**What to do**
Using the listing that follows, return every line with the word "Input".

**Available records**

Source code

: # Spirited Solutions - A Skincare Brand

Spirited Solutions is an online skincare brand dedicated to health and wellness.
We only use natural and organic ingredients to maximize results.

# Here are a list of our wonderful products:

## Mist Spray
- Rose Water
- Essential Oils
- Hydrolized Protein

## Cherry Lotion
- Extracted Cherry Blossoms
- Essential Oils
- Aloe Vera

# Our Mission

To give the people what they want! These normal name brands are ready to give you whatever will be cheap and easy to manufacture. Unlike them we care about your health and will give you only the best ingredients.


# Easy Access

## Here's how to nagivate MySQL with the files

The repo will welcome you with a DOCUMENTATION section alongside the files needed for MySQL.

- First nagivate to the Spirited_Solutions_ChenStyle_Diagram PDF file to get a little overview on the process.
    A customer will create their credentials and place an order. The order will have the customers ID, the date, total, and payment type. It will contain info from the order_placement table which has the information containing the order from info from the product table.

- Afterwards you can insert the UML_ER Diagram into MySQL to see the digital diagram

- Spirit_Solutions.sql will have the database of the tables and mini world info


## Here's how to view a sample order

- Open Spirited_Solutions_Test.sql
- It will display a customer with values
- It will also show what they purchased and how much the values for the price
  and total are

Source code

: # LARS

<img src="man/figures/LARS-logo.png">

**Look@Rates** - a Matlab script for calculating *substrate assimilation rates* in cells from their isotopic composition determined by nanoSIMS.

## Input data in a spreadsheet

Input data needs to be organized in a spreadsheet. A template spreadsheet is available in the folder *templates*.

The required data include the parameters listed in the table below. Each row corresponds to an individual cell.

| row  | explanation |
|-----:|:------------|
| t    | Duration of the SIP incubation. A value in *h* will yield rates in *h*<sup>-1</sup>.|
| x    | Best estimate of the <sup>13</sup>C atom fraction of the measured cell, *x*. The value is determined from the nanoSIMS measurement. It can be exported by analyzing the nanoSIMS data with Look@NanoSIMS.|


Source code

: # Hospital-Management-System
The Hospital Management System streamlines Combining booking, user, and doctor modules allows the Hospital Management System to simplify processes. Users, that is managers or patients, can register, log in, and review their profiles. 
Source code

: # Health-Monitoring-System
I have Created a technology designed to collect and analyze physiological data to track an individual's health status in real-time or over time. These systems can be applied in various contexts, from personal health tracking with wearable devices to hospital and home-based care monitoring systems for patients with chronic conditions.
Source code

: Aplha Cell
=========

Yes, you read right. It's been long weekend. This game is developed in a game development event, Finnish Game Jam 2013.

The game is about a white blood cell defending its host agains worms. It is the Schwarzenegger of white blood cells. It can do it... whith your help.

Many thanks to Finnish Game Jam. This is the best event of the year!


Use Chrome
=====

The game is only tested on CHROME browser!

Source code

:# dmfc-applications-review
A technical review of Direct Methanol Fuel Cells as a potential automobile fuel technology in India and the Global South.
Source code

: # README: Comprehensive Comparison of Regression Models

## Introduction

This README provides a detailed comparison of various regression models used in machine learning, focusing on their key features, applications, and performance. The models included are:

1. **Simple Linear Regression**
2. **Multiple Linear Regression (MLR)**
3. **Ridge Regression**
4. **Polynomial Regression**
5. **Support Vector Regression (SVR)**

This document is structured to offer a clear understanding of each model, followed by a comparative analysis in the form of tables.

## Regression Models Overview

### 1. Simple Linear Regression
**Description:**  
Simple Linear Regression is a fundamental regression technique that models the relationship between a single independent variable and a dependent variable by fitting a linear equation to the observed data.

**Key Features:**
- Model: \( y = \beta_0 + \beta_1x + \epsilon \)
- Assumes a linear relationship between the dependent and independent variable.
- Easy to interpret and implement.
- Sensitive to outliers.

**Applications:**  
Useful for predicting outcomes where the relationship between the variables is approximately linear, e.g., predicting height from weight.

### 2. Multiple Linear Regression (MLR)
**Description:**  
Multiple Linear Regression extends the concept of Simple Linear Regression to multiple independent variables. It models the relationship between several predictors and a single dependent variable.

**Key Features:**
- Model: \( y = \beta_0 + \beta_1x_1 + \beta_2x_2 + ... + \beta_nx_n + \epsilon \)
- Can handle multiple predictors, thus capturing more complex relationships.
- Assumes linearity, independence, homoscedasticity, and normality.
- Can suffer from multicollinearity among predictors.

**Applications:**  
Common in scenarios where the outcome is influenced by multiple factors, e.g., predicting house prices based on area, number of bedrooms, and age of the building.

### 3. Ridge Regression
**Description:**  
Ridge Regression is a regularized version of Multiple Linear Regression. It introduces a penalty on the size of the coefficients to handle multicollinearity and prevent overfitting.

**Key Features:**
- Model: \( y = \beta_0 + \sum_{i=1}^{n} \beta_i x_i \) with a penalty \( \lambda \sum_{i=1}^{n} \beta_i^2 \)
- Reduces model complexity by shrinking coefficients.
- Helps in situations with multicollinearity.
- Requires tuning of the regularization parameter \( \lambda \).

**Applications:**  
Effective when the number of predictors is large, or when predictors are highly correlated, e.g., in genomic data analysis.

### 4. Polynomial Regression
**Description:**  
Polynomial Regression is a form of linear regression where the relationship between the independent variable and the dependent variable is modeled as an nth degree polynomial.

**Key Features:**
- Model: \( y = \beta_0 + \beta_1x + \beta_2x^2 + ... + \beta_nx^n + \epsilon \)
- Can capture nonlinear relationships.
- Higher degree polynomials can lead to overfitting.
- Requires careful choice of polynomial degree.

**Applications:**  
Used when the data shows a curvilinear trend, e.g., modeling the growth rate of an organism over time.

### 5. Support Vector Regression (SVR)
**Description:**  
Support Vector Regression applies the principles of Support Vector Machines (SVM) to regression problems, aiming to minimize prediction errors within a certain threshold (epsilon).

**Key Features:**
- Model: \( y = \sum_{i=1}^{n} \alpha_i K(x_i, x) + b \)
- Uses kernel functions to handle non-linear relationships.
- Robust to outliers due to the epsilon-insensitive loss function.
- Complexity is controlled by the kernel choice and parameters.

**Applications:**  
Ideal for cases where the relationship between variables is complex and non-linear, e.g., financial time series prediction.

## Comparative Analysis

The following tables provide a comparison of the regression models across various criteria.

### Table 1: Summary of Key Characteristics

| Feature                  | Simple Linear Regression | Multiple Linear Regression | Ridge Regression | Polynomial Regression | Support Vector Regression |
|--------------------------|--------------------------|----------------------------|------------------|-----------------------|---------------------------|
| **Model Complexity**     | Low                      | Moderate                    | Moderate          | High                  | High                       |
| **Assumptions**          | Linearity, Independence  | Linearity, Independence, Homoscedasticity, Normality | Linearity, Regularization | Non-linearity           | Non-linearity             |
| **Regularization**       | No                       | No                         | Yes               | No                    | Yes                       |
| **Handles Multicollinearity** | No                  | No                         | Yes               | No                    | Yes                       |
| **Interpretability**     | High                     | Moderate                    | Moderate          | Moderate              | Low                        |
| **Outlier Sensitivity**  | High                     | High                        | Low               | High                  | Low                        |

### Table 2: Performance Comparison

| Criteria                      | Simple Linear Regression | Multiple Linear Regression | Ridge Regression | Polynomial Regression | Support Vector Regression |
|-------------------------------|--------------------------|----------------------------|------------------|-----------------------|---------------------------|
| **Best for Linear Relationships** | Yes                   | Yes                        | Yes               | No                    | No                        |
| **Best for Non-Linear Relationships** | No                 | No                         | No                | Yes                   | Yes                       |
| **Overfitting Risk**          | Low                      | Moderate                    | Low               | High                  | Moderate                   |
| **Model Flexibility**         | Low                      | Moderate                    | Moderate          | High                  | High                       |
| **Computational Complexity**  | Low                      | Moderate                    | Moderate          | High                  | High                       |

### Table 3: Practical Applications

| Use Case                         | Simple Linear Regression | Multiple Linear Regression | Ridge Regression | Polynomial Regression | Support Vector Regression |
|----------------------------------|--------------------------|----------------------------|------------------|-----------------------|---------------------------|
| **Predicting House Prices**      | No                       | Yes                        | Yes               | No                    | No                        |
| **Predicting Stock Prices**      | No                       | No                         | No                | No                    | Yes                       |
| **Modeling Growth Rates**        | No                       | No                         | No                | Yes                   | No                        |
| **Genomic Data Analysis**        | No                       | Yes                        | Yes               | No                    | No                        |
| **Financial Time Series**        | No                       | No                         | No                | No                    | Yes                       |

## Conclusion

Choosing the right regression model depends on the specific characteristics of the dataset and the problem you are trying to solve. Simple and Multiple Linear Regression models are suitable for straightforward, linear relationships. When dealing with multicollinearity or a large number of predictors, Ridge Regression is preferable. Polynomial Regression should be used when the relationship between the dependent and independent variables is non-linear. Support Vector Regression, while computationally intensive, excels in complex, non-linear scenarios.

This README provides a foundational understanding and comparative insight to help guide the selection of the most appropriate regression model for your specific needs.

**Exercise answer**
## Input data in a spreadsheet
Input data needs to be organized in a spreadsheet. A template spreadsheet is available in the folder *templates*.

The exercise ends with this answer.